*What you will do*: Quote the listing below in its entirety, omitting every image.

*Data provided*:
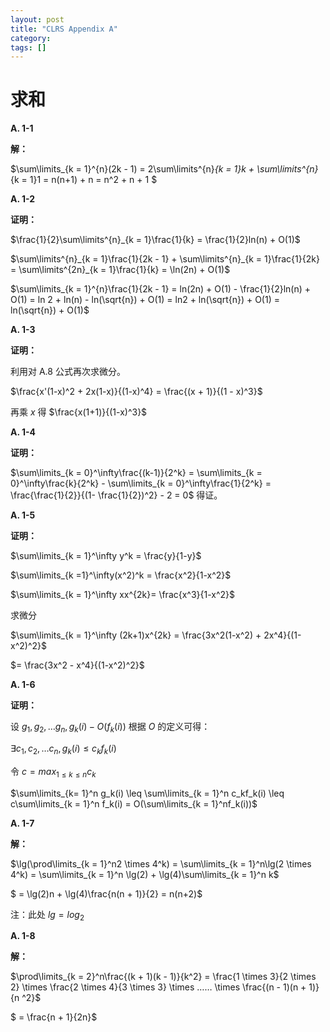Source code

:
 ```yaml
---
layout: post
title: "CLRS Appendix A"
category: 
tags: []
---
```


<head>
    <script src="https://cdn.mathjax.org/mathjax/latest/MathJax.js?config=TeX-AMS-MML_HTMLorMML" type="text/javascript"></script>
    <script type="text/x-mathjax-config">
        MathJax.Hub.Config({
            tex2jax: {
            skipTags: ['script', 'noscript', 'style', 'textarea', 'pre'],
            inlineMath: [['$','$']]
            }
        });
    </script>
</head>

# 求和

**A. 1-1**

**解：**

$\sum\limits_{k = 1}^{n}(2k - 1) = 2\sum\limits^{n}_{k = 1}k + \sum\limits^{n}_{k = 1}1 = n(n+1) + n = n^2 + n + 1 $



**A. 1-2**

**证明：**

$\frac{1}{2}\sum\limits^{n}_{k = 1}\frac{1}{k} = \frac{1}{2}ln(n) + O(1)$

$\sum\limits^{n}_{k = 1}\frac{1}{2k - 1} + \sum\limits^{n}_{k = 1}\frac{1}{2k} = \sum\limits^{2n}_{k = 1}\frac{1}{k} = \ln(2n) + O(1)$

$\sum\limits_{k = 1}^{n}\frac{1}{2k - 1} = ln(2n) + O(1) - \frac{1}{2}ln(n) + O(1) = ln 2 + ln(n) - ln(\sqrt{n}) + O(1) = ln2 + ln(\sqrt{n}) + O(1) = ln(\sqrt{n}) + O(1)$



**A. 1-3**

**证明：**

利用对 A.8 公式再次求微分。

$\frac{x'(1-x)^2 + 2x(1-x)}{(1-x)^4} = \frac{(x + 1)}{(1 - x)^3}$

再乘 $x$ 得 $\frac{x(1+1)}{(1-x)^3}$



**A. 1-4**

**证明：**

$\sum\limits_{k = 0}^\infty\frac{(k-1)}{2^k} = \sum\limits_{k = 0}^\infty\frac{k}{2^k} - \sum\limits_{k = 0}^\infty\frac{1}{2^k} = \frac{\frac{1}{2}}{(1- \frac{1}{2})^2} - 2 = 0$ 得证。



**A. 1-5**

**证明：**

$\sum\limits_{k = 1}^\infty y^k = \frac{y}{1-y}$

$\sum\limits_{k =1}^\infty(x^2)^k = \frac{x^2}{1-x^2}$ 

$\sum\limits_{k = 1}^\infty xx^{2k}= \frac{x^3}{1-x^2}$

求微分

$\sum\limits_{k = 1}^\infty (2k+1)x^{2k} = \frac{3x^2(1-x^2) + 2x^4}{(1-x^2)^2}$

$= \frac{3x^2 - x^4}{(1-x^2)^2}$



**A. 1-6**

**证明：**

设 $g_1, g_2, … g_n, g_k(i) - O(f_k(i))$  根据 $O$ 的定义可得：

$\exists c_1, c_2, … c_n , g_k(i) \leq c_kf_k(i)$

令 $c = max_{1\leq k \leq n}c_k$

$\sum\limits_{k= 1}^n g_k(i) \leq \sum\limits_{k = 1}^n c_kf_k(i) \leq c\sum\limits_{k = 1}^n f_k(i) = O(\sum\limits_{k = 1}^nf_k(i))$



**A. 1-7**

**解：**

$\lg(\prod\limits_{k = 1}^n2 \times 4^k) = \sum\limits_{k = 1}^n\lg(2 \times 4^k) = \sum\limits_{k = 1}^n \lg(2) + \lg(4)\sum\limits_{k = 1}^n k$

$ = \lg(2)n + \lg(4)\frac{n(n + 1)}{2} = n(n+2)$

注：此处 $lg = log_2$



**A. 1-8**

**解：**

$\prod\limits_{k = 2}^n\frac{(k + 1)(k - 1)}{k^2} = \frac{1 \times 3}{2 \times 2} \times \frac{2 \times 4}{3 \times 3} \times …… \times \frac{(n - 1)(n + 1)}{n ^2}$

$ = \frac{n + 1}{2n}$













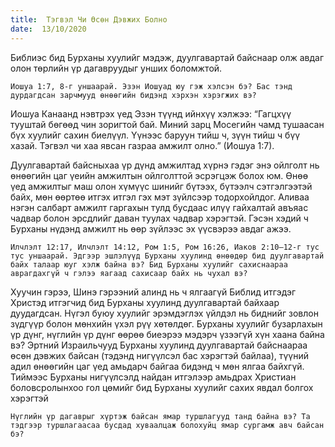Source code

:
 ```yaml
---
title:  Тэгвэл Чи Өсөн Дэвжих Болно
date:  13/10/2020
---
```


Библиэс бид Бурханы хуулийг мэдэж, дуулгавартай байснаар олж авдаг олон төрлийн үр дагавруудыг унших боломжтой.

`Иошуа 1:7, 8-г уншаарай. Эзэн Иошуад юу гэж хэлсэн бэ? Бас тэнд дурдагдсан зарчмууд өнөөгийн бидэнд хэрхэн хэрэгжих вэ?`

Иошуа Канаанд нэвтрэх үед Эзэн түүнд ийнхүү хэлжээ: “Гагцхүү тууштай бөгөөд чин зоригтой бай. Миний зарц Мосегийн чамд тушаасан бүх хуулийг сахин биелүүл. Үүнээс баруун тийш ч, зүүн тийш ч бүү хазай. Тэгвэл чи хаа явсан газраа амжилт олно.” (Иошуа 1:7).

Дуулгавартай байсныхаа үр дүнд амжилтад хүрнэ гэдэг энэ ойлголт нь өнөөгийн цаг үеийн амжилтын ойлголттой эсрэгцэж болох юм. Өнөө үед амжилтыг маш олон хүмүүс шинийг бүтээх, бүтээлч сэтгэлгээтэй байх, мөн өөртөө итгэх итгэл гэх мэт зүйлсээр тодорхойлдог. Аливаа нэгэн салбарт амжилт гаргахын тулд бусдаас илүү гайхалтай авъяас чадвар болон эрсдлийг даван туулах чадвар хэрэгтэй. Гэсэн хэдий ч Бурханы нүдэнд амжилт нь өөр зүйлээс эх үүсвэрээ авдаг ажээ.

`Илчлэлт 12:17, Илчлэлт 14:12, Ром 1:5, Ром 16:26, Иаков 2:10–12-г тус тус уншаарай. Эдгээр эшлэлүүд Бурханы хуулинд өнөөдөр бид дуулгавартай байх талаар юуг хэлж байна вэ? Бид Бурханы хуулийг сахиснаараа аврагдахгүй ч гэлээ яагаад сахисаар байх нь чухал вэ?`

Хуучин гэрээ, Шинэ гэрээний алинд нь ч ялгаагүй Библид итгэдэг Христэд итгэгчид бид Бурханы хуулинд дуулгавартай байхаар дуудагдсан. Нүгэл буюу хуулийг эрэмдэглэх үйлдэл нь биднийг зовлон зүдгүүр болон мөнхийн үхэл рүү хөтөлдөг. Бурханы хуулийг бузарлахын үр дүнг, нүглийн үр дүнг өөрөө биеэрээ мэдэрч үзээгүй хүн хаана байна вэ? Эртний Израильчууд Бурханы хуулинд дуулгавартай байснаараа өсөн дэвжих байсан (тэдэнд нигүүлсэл бас хэрэгтэй байлаа), түүний адил өнөөгийн цаг үед амьдарч байгаа бидэнд ч мөн ялгаа байхгүй. Тиймээс Бурханы нигүүлсэлд найдан итгэлээр амьдрах Христиан боловсролынхоо гол цөмийг бид Бурханы хуулийг сахих явдал болгох хэрэгтэй

`Нүглийн үр дагаврыг хүртэж байсан ямар туршлагууд танд байна вэ? Та тэдгээр туршлагаасаа бусдад хуваалцаж болохуйц ямар сургамж авч байсан бэ?`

*Solution*:
Source code

:
 ```yaml
---
layout: post
title: "CLRS Appendix A"
category: 
tags: []
---
```


<head>
    <script src="https://cdn.mathjax.org/mathjax/latest/MathJax.js?config=TeX-AMS-MML_HTMLorMML" type="text/javascript"></script>
    <script type="text/x-mathjax-config">
        MathJax.Hub.Config({
            tex2jax: {
            skipTags: ['script', 'noscript', 'style', 'textarea', 'pre'],
            inlineMath: [['$','$']]
            }
        });
    </script>
</head>

# 求和

**A. 1-1**

**解：**

$\sum\limits_{k = 1}^{n}(2k - 1) = 2\sum\limits^{n}_{k = 1}k + \sum\limits^{n}_{k = 1}1 = n(n+1) + n = n^2 + n + 1 $



**A. 1-2**

**证明：**

$\frac{1}{2}\sum\limits^{n}_{k = 1}\frac{1}{k} = \frac{1}{2}ln(n) + O(1)$

$\sum\limits^{n}_{k = 1}\frac{1}{2k - 1} + \sum\limits^{n}_{k = 1}\frac{1}{2k} = \sum\limits^{2n}_{k = 1}\frac{1}{k} = \ln(2n) + O(1)$

$\sum\limits_{k = 1}^{n}\frac{1}{2k - 1} = ln(2n) + O(1) - \frac{1}{2}ln(n) + O(1) = ln 2 + ln(n) - ln(\sqrt{n}) + O(1) = ln2 + ln(\sqrt{n}) + O(1) = ln(\sqrt{n}) + O(1)$



**A. 1-3**

**证明：**

利用对 A.8 公式再次求微分。

$\frac{x'(1-x)^2 + 2x(1-x)}{(1-x)^4} = \frac{(x + 1)}{(1 - x)^3}$

再乘 $x$ 得 $\frac{x(1+1)}{(1-x)^3}$



**A. 1-4**

**证明：**

$\sum\limits_{k = 0}^\infty\frac{(k-1)}{2^k} = \sum\limits_{k = 0}^\infty\frac{k}{2^k} - \sum\limits_{k = 0}^\infty\frac{1}{2^k} = \frac{\frac{1}{2}}{(1- \frac{1}{2})^2} - 2 = 0$ 得证。



**A. 1-5**

**证明：**

$\sum\limits_{k = 1}^\infty y^k = \frac{y}{1-y}$

$\sum\limits_{k =1}^\infty(x^2)^k = \frac{x^2}{1-x^2}$ 

$\sum\limits_{k = 1}^\infty xx^{2k}= \frac{x^3}{1-x^2}$

求微分

$\sum\limits_{k = 1}^\infty (2k+1)x^{2k} = \frac{3x^2(1-x^2) + 2x^4}{(1-x^2)^2}$

$= \frac{3x^2 - x^4}{(1-x^2)^2}$



**A. 1-6**

**证明：**

设 $g_1, g_2, … g_n, g_k(i) - O(f_k(i))$  根据 $O$ 的定义可得：

$\exists c_1, c_2, … c_n , g_k(i) \leq c_kf_k(i)$

令 $c = max_{1\leq k \leq n}c_k$

$\sum\limits_{k= 1}^n g_k(i) \leq \sum\limits_{k = 1}^n c_kf_k(i) \leq c\sum\limits_{k = 1}^n f_k(i) = O(\sum\limits_{k = 1}^nf_k(i))$



**A. 1-7**

**解：**

$\lg(\prod\limits_{k = 1}^n2 \times 4^k) = \sum\limits_{k = 1}^n\lg(2 \times 4^k) = \sum\limits_{k = 1}^n \lg(2) + \lg(4)\sum\limits_{k = 1}^n k$

$ = \lg(2)n + \lg(4)\frac{n(n + 1)}{2} = n(n+2)$

注：此处 $lg = log_2$



**A. 1-8**

**解：**

$\prod\limits_{k = 2}^n\frac{(k + 1)(k - 1)}{k^2} = \frac{1 \times 3}{2 \times 2} \times \frac{2 \times 4}{3 \times 3} \times …… \times \frac{(n - 1)(n + 1)}{n ^2}$

$ = \frac{n + 1}{2n}$













Source code

:
 ```yaml
---
title:  Тэгвэл Чи Өсөн Дэвжих Болно
date:  13/10/2020
---
```


Библиэс бид Бурханы хуулийг мэдэж, дуулгавартай байснаар олж авдаг олон төрлийн үр дагавруудыг унших боломжтой.

`Иошуа 1:7, 8-г уншаарай. Эзэн Иошуад юу гэж хэлсэн бэ? Бас тэнд дурдагдсан зарчмууд өнөөгийн бидэнд хэрхэн хэрэгжих вэ?`

Иошуа Канаанд нэвтрэх үед Эзэн түүнд ийнхүү хэлжээ: “Гагцхүү тууштай бөгөөд чин зоригтой бай. Миний зарц Мосегийн чамд тушаасан бүх хуулийг сахин биелүүл. Үүнээс баруун тийш ч, зүүн тийш ч бүү хазай. Тэгвэл чи хаа явсан газраа амжилт олно.” (Иошуа 1:7).

Дуулгавартай байсныхаа үр дүнд амжилтад хүрнэ гэдэг энэ ойлголт нь өнөөгийн цаг үеийн амжилтын ойлголттой эсрэгцэж болох юм. Өнөө үед амжилтыг маш олон хүмүүс шинийг бүтээх, бүтээлч сэтгэлгээтэй байх, мөн өөртөө итгэх итгэл гэх мэт зүйлсээр тодорхойлдог. Аливаа нэгэн салбарт амжилт гаргахын тулд бусдаас илүү гайхалтай авъяас чадвар болон эрсдлийг даван туулах чадвар хэрэгтэй. Гэсэн хэдий ч Бурханы нүдэнд амжилт нь өөр зүйлээс эх үүсвэрээ авдаг ажээ.

`Илчлэлт 12:17, Илчлэлт 14:12, Ром 1:5, Ром 16:26, Иаков 2:10–12-г тус тус уншаарай. Эдгээр эшлэлүүд Бурханы хуулинд өнөөдөр бид дуулгавартай байх талаар юуг хэлж байна вэ? Бид Бурханы хуулийг сахиснаараа аврагдахгүй ч гэлээ яагаад сахисаар байх нь чухал вэ?`

Хуучин гэрээ, Шинэ гэрээний алинд нь ч ялгаагүй Библид итгэдэг Христэд итгэгчид бид Бурханы хуулинд дуулгавартай байхаар дуудагдсан. Нүгэл буюу хуулийг эрэмдэглэх үйлдэл нь биднийг зовлон зүдгүүр болон мөнхийн үхэл рүү хөтөлдөг. Бурханы хуулийг бузарлахын үр дүнг, нүглийн үр дүнг өөрөө биеэрээ мэдэрч үзээгүй хүн хаана байна вэ? Эртний Израильчууд Бурханы хуулинд дуулгавартай байснаараа өсөн дэвжих байсан (тэдэнд нигүүлсэл бас хэрэгтэй байлаа), түүний адил өнөөгийн цаг үед амьдарч байгаа бидэнд ч мөн ялгаа байхгүй. Тиймээс Бурханы нигүүлсэлд найдан итгэлээр амьдрах Христиан боловсролынхоо гол цөмийг бид Бурханы хуулийг сахих явдал болгох хэрэгтэй

`Нүглийн үр дагаврыг хүртэж байсан ямар туршлагууд танд байна вэ? Та тэдгээр туршлагаасаа бусдад хуваалцаж болохуйц ямар сургамж авч байсан бэ?`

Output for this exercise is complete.